So I am a B.Tech Graduate interested in machine learning .After looking through loads of online material I feel little overwhelmed . Is there a structured path to go in for machine learning.
There recently was a thread on Hacker News: https://news.ycombinator.com/item?id=18793849
I have struggled with this question for SOME TIME. I have played with MIT/OCW and others. The field is SO big now and there are a lot of resources but not put together for a methodical complete online program.
After a year of self study and meeting with peeps I think it is good to make sure you have a good background in:
- How is your linear algebra?
- How is your statistics? Linear regression, Covariance, Correlation, …
- Do you know SQL?
- How is your Python or R?
Early on I was given one paper as a starting point.
- Top 10 Data Mining Algorithms - http://126.96.36.199:802/algorithms/10Algorithms-08.pdf
- I was given this paper to start with… the paper is from 2008 but it contains the basics that you NEED to know first. A few things are obviously missing (Logistic regression) but this paper gives you a good overview. You need to learn SVM and Adaboost and Decision trees, clustering, etc.
- Many people told me NOT to start with Deep Learning. BC you need to know at least Logistic Regression first. I tend to agree.
Ping me if you want to chat,
Go for andrew NG’s courses. They are the best. hands down.

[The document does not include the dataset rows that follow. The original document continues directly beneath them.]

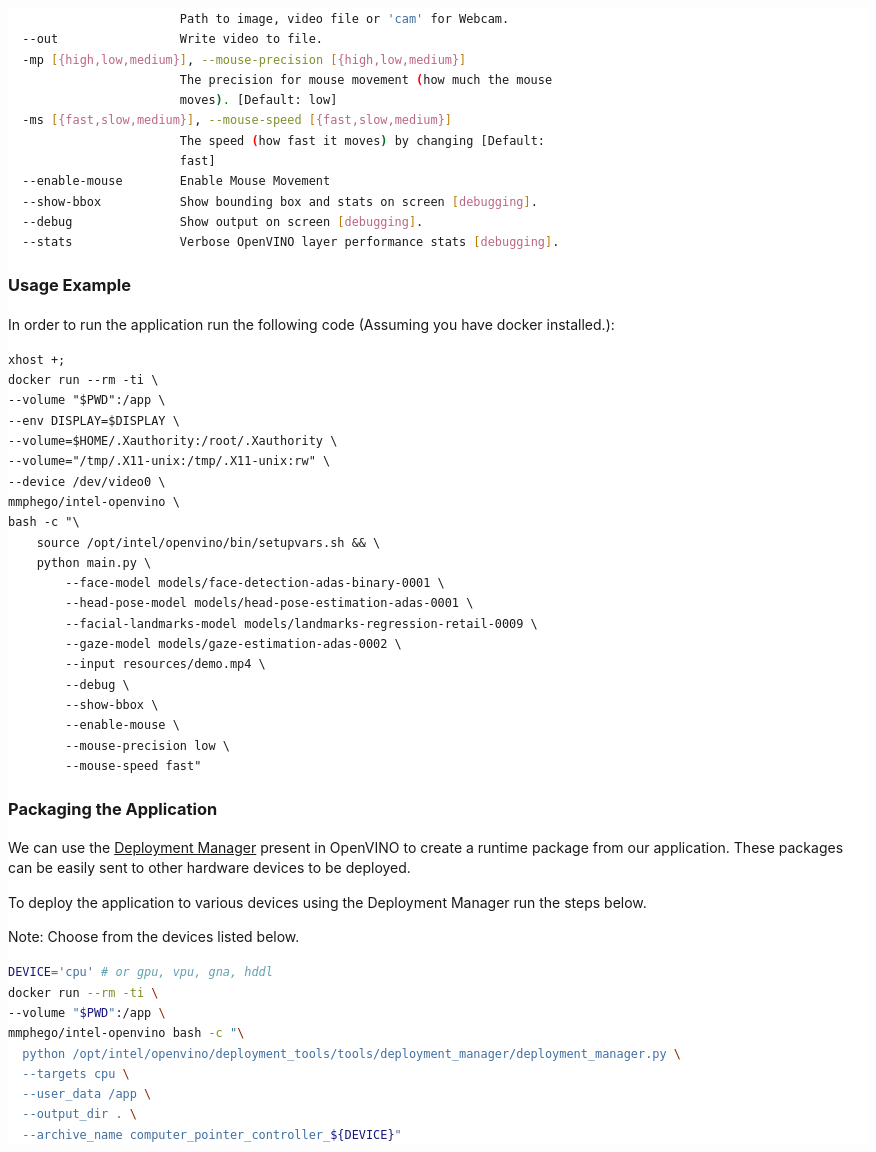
 ```bash
                        Path to image, video file or 'cam' for Webcam.
  --out                 Write video to file.
  -mp [{high,low,medium}], --mouse-precision [{high,low,medium}]
                        The precision for mouse movement (how much the mouse
                        moves). [Default: low]
  -ms [{fast,slow,medium}], --mouse-speed [{fast,slow,medium}]
                        The speed (how fast it moves) by changing [Default:
                        fast]
  --enable-mouse        Enable Mouse Movement
  --show-bbox           Show bounding box and stats on screen [debugging].
  --debug               Show output on screen [debugging].
  --stats               Verbose OpenVINO layer performance stats [debugging].
```


### Usage Example
In order to run the application run the following code (Assuming you have docker installed.):

```shell
xhost +;
docker run --rm -ti \
--volume "$PWD":/app \
--env DISPLAY=$DISPLAY \
--volume=$HOME/.Xauthority:/root/.Xauthority \
--volume="/tmp/.X11-unix:/tmp/.X11-unix:rw" \
--device /dev/video0 \
mmphego/intel-openvino \
bash -c "\
    source /opt/intel/openvino/bin/setupvars.sh && \
    python main.py \
        --face-model models/face-detection-adas-binary-0001 \
        --head-pose-model models/head-pose-estimation-adas-0001 \
        --facial-landmarks-model models/landmarks-regression-retail-0009 \
        --gaze-model models/gaze-estimation-adas-0002 \
        --input resources/demo.mp4 \
        --debug \
        --show-bbox \
        --enable-mouse \
        --mouse-precision low \
        --mouse-speed fast"
```

### Packaging the Application
We can use the [Deployment Manager](https://docs.openvinotoolkit.org/latest/_docs_install_guides_deployment_manager_tool.html) present in OpenVINO to create a runtime package from our application. These packages can be easily sent to other hardware devices to be deployed.

To deploy the application to various devices using the Deployment Manager run the steps below.

Note: Choose from the devices listed below.

```bash
DEVICE='cpu' # or gpu, vpu, gna, hddl
docker run --rm -ti \
--volume "$PWD":/app \
mmphego/intel-openvino bash -c "\
  python /opt/intel/openvino/deployment_tools/tools/deployment_manager/deployment_manager.py \
  --targets cpu \
  --user_data /app \
  --output_dir . \
  --archive_name computer_pointer_controller_${DEVICE}"

```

Hi! I just read your response to this thread and I find it really helpful, so thanks!
I’ve just finished a PhD in Engineering and I’m looking to switch a career into Data Science. I have very good knowledge of linear algebra, statistics and Python. I’m picking up SQL but the next part I wasn’t sure. So thanks for sharing this!
Sure thing, best of luck.
Looking over this list there is one thing I could have added.
This is interesting. I am making the switch from programming to data science and I look forward to exploring these resources also.